(EXERCISE PROMPT) Would you copy each line of the data below that has "None"?

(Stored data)
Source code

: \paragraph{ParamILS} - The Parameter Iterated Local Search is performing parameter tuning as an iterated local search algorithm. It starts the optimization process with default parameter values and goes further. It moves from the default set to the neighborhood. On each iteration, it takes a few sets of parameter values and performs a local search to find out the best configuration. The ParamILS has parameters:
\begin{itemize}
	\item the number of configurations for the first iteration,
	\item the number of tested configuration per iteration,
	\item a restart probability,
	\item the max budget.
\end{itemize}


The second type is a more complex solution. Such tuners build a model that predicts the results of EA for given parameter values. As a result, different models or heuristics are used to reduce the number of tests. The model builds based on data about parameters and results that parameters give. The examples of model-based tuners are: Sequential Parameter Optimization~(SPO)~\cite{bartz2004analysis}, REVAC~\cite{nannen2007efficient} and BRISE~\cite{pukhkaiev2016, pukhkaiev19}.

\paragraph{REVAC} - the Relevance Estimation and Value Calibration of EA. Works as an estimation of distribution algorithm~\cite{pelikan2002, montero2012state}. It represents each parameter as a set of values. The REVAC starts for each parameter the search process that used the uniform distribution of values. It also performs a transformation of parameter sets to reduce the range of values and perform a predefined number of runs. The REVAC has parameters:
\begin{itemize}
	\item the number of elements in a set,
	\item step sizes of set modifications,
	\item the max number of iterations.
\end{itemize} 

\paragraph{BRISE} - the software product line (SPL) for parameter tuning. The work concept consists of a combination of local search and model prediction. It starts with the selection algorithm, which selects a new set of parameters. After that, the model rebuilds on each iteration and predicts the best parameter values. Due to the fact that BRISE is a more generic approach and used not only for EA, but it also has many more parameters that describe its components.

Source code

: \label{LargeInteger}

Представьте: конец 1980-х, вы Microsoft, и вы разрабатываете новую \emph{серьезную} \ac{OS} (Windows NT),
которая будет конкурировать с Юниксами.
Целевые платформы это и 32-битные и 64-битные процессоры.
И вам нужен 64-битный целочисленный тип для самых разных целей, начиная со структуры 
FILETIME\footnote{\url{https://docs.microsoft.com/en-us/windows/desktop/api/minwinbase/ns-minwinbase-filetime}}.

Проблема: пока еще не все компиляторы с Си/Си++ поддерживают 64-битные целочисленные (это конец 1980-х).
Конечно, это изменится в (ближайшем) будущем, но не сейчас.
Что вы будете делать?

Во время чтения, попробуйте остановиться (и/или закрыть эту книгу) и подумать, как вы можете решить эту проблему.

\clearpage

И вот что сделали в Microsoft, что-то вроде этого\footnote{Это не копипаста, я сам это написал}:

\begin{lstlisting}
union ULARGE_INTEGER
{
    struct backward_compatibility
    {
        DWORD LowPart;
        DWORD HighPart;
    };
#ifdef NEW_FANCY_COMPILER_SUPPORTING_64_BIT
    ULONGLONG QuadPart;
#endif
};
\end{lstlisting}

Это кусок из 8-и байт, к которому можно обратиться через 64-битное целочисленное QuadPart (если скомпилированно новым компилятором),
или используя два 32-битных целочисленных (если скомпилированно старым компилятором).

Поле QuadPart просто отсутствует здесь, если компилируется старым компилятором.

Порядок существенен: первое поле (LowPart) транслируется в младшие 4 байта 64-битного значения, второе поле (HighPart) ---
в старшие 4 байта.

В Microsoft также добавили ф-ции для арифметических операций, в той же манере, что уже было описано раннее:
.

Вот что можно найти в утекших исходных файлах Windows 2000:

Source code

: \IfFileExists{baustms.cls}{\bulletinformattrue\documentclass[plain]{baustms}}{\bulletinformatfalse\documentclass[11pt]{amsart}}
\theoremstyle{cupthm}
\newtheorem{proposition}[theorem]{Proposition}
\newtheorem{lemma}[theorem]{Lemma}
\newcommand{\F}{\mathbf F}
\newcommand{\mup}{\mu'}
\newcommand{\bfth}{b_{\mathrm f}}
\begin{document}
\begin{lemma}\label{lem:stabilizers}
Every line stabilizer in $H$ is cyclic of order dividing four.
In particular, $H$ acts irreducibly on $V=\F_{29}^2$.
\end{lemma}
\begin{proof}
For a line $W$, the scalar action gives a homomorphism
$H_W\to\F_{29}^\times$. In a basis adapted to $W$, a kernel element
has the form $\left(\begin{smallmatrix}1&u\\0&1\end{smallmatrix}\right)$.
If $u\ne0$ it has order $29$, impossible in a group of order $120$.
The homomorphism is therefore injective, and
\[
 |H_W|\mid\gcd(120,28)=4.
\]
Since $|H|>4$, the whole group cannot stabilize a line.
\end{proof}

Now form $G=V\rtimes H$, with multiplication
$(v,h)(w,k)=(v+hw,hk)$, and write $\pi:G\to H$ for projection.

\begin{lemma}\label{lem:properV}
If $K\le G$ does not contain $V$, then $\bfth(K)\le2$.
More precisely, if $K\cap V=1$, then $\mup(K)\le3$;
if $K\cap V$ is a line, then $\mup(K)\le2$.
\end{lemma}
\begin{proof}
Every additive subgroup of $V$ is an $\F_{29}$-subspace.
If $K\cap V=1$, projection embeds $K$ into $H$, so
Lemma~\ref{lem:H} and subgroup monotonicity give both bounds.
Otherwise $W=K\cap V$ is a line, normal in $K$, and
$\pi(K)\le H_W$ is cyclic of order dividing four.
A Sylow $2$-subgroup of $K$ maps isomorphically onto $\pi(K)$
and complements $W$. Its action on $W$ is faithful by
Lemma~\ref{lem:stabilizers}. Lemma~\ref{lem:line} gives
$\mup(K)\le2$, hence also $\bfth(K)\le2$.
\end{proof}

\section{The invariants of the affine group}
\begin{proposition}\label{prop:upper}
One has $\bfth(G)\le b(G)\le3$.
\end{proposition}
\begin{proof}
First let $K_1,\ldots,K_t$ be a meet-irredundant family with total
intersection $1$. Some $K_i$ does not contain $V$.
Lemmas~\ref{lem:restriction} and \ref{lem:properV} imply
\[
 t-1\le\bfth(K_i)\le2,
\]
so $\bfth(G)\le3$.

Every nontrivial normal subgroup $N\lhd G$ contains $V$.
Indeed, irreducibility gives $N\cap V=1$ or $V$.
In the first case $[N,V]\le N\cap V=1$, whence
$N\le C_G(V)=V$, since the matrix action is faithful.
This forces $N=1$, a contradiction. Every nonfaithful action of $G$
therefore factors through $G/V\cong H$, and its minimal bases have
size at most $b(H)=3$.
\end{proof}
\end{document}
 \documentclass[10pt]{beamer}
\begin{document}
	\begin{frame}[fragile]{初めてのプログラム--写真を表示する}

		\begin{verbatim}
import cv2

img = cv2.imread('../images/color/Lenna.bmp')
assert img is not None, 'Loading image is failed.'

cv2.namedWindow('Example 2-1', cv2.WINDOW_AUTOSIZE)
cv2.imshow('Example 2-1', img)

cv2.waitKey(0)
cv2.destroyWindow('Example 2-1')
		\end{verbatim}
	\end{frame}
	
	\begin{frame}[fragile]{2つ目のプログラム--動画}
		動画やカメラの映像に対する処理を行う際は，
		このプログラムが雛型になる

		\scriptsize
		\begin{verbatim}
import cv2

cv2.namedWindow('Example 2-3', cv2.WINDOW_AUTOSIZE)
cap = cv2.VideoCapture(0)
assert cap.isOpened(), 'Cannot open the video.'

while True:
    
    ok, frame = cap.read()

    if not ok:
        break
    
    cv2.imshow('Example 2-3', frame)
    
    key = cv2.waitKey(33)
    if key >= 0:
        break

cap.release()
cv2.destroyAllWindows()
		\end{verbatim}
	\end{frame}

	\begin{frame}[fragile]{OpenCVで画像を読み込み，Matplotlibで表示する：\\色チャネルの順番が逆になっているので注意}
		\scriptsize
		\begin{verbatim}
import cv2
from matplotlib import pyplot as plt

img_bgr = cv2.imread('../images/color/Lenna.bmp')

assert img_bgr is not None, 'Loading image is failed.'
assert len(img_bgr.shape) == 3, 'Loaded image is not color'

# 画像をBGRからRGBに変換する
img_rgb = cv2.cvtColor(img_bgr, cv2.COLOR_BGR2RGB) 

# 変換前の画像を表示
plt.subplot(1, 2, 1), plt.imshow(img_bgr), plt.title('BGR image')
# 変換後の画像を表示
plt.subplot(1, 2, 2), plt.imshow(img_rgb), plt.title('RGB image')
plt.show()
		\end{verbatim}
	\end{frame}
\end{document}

(RESPONSE AREA)
assert img is not None, 'Loading image is failed.'
assert img_bgr is not None, 'Loading image is failed.'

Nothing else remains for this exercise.